▶ [BRIEF] Beginning at the top of the data below, restate every line word for word until the line containing "#### 2.1.2 Transaction Execution Sequence" has been included, and omit the pictures.

▶ [GIVEN DATA]
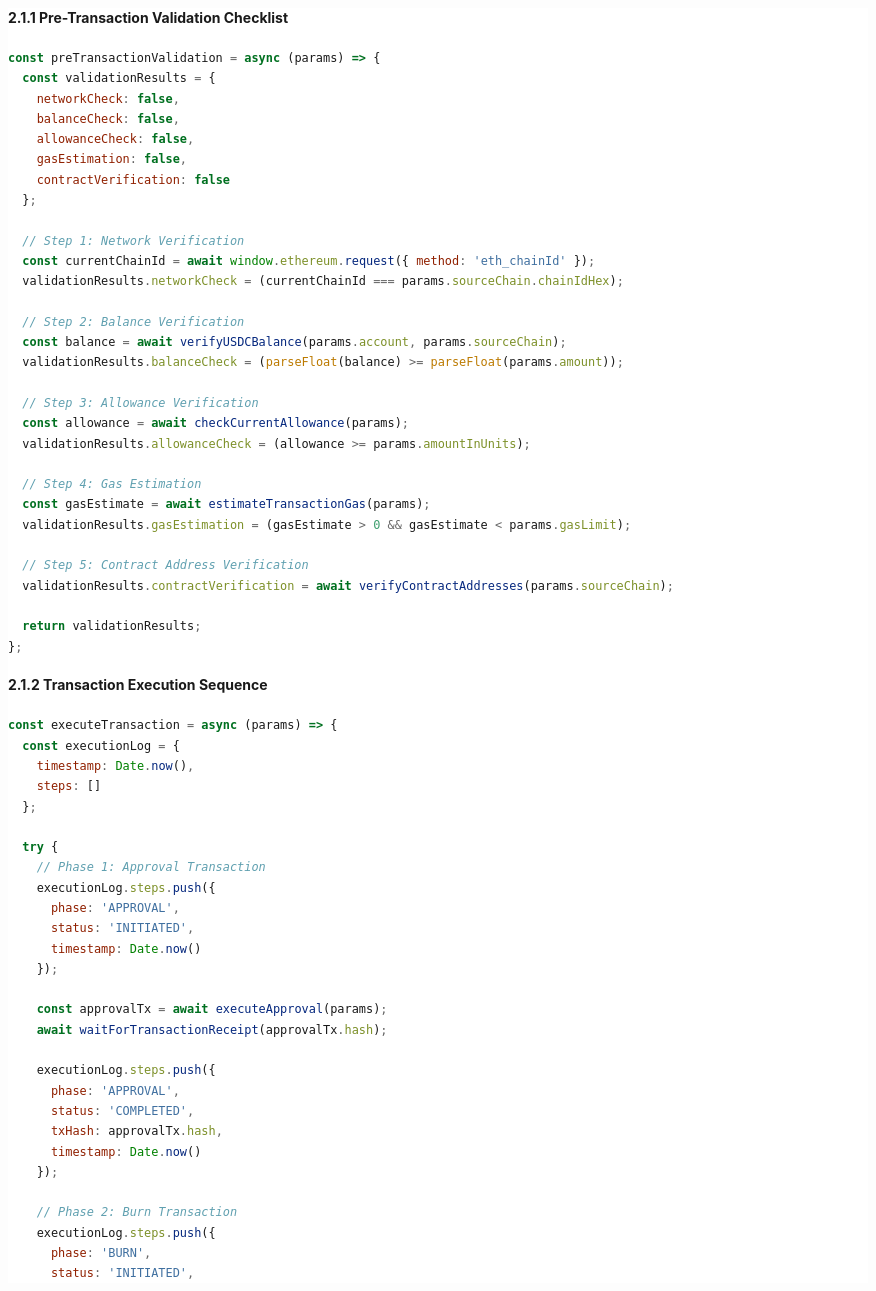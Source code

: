 #### 2.1.1 Pre-Transaction Validation Checklist
```javascript
const preTransactionValidation = async (params) => {
  const validationResults = {
    networkCheck: false,
    balanceCheck: false,
    allowanceCheck: false,
    gasEstimation: false,
    contractVerification: false
  };

  // Step 1: Network Verification
  const currentChainId = await window.ethereum.request({ method: 'eth_chainId' });
  validationResults.networkCheck = (currentChainId === params.sourceChain.chainIdHex);
  
  // Step 2: Balance Verification
  const balance = await verifyUSDCBalance(params.account, params.sourceChain);
  validationResults.balanceCheck = (parseFloat(balance) >= parseFloat(params.amount));
  
  // Step 3: Allowance Verification
  const allowance = await checkCurrentAllowance(params);
  validationResults.allowanceCheck = (allowance >= params.amountInUnits);
  
  // Step 4: Gas Estimation
  const gasEstimate = await estimateTransactionGas(params);
  validationResults.gasEstimation = (gasEstimate > 0 && gasEstimate < params.gasLimit);
  
  // Step 5: Contract Address Verification
  validationResults.contractVerification = await verifyContractAddresses(params.sourceChain);
  
  return validationResults;
};
```

#### 2.1.2 Transaction Execution Sequence
```javascript
const executeTransaction = async (params) => {
  const executionLog = {
    timestamp: Date.now(),
    steps: []
  };

  try {
    // Phase 1: Approval Transaction
    executionLog.steps.push({
      phase: 'APPROVAL',
      status: 'INITIATED',
      timestamp: Date.now()
    });
    
    const approvalTx = await executeApproval(params);
    await waitForTransactionReceipt(approvalTx.hash);
    
    executionLog.steps.push({
      phase: 'APPROVAL',
      status: 'COMPLETED',
      txHash: approvalTx.hash,
      timestamp: Date.now()
    });

    // Phase 2: Burn Transaction
    executionLog.steps.push({
      phase: 'BURN',
      status: 'INITIATED',
```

▶ [ANSWER AREA]
Source code

: #### 2.1.1 Pre-Transaction Validation Checklist
```javascript
const preTransactionValidation = async (params) => {
  const validationResults = {
    networkCheck: false,
    balanceCheck: false,
    allowanceCheck: false,
    gasEstimation: false,
    contractVerification: false
  };

  // Step 1: Network Verification
  const currentChainId = await window.ethereum.request({ method: 'eth_chainId' });
  validationResults.networkCheck = (currentChainId === params.sourceChain.chainIdHex);
  
  // Step 2: Balance Verification
  const balance = await verifyUSDCBalance(params.account, params.sourceChain);
  validationResults.balanceCheck = (parseFloat(balance) >= parseFloat(params.amount));
  
  // Step 3: Allowance Verification
  const allowance = await checkCurrentAllowance(params);
  validationResults.allowanceCheck = (allowance >= params.amountInUnits);
  
  // Step 4: Gas Estimation
  const gasEstimate = await estimateTransactionGas(params);
  validationResults.gasEstimation = (gasEstimate > 0 && gasEstimate < params.gasLimit);
  
  // Step 5: Contract Address Verification
  validationResults.contractVerification = await verifyContractAddresses(params.sourceChain);
  
  return validationResults;
};
```

#### 2.1.2 Transaction Execution Sequence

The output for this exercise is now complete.